Source material —
▬▬▬▬▬▬

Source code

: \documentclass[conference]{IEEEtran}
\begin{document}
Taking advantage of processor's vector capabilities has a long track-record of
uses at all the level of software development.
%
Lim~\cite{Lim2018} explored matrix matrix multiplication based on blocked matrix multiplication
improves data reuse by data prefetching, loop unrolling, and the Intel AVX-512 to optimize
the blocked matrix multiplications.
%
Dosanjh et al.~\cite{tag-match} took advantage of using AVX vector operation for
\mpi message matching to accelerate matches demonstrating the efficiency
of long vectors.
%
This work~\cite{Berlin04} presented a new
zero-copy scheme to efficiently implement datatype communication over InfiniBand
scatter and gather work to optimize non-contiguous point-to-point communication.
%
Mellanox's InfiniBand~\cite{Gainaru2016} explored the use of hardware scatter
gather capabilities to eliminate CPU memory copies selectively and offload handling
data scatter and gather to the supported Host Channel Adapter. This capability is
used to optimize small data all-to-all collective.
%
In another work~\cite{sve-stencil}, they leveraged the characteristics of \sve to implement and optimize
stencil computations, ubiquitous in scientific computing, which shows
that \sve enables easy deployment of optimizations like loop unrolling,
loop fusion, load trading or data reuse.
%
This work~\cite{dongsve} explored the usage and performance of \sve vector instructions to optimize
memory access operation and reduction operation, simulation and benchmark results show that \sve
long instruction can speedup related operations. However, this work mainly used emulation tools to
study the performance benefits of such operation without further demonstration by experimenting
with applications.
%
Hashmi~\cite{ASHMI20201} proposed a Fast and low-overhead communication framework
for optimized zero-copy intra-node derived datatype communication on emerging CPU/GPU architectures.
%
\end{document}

▬▬▬▬▬▬

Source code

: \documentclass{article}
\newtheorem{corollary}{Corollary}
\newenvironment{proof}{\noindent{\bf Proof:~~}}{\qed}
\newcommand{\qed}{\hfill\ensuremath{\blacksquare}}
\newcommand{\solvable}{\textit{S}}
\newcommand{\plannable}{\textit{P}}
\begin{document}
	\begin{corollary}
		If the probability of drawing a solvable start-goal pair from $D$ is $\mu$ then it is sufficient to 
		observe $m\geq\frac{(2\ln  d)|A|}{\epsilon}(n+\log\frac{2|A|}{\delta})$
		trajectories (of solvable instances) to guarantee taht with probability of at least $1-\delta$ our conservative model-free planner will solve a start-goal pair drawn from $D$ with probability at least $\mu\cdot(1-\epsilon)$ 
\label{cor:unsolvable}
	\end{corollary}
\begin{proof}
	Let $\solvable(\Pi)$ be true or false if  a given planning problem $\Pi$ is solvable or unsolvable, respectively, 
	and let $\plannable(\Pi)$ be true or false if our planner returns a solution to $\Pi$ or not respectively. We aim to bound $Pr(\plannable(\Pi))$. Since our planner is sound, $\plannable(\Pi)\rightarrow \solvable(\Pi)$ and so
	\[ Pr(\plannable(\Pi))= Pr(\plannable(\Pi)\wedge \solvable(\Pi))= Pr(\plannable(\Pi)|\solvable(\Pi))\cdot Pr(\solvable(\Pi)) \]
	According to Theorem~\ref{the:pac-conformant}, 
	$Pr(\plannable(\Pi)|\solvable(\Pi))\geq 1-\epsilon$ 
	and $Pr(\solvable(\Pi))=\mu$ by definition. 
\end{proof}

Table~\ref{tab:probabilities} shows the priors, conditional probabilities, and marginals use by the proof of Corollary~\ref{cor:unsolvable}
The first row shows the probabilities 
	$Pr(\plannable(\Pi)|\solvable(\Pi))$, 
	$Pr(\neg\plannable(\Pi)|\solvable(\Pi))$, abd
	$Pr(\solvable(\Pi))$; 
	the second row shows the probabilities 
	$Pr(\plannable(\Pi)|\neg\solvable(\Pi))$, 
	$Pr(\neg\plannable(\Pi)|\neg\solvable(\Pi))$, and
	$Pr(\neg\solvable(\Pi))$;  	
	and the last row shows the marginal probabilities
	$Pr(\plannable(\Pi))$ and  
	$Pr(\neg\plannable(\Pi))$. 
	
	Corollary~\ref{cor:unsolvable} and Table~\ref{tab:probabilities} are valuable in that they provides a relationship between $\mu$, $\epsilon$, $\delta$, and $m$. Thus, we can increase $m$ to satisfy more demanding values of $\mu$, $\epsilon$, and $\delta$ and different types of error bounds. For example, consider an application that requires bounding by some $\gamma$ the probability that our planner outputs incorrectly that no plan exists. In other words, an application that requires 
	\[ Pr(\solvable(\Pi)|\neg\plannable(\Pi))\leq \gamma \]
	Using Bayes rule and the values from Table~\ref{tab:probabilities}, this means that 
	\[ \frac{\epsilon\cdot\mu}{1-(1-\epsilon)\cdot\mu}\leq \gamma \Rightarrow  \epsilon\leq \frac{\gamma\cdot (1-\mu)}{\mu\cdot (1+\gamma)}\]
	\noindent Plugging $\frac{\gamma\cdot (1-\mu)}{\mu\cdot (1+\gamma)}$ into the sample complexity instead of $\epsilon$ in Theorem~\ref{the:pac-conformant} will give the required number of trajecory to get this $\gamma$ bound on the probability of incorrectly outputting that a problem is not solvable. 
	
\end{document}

▬▬▬▬▬▬

Exercise aim —
Reproduce each line of the records in which the word "true" appears.

Finished exercise —
	Let $\solvable(\Pi)$ be true or false if  a given planning problem $\Pi$ is solvable or unsolvable, respectively, 
	and let $\plannable(\Pi)$ be true or false if our planner returns a solution to $\Pi$ or not respectively. We aim to bound $Pr(\plannable(\Pi))$. Since our planner is sound, $\plannable(\Pi)\rightarrow \solvable(\Pi)$ and so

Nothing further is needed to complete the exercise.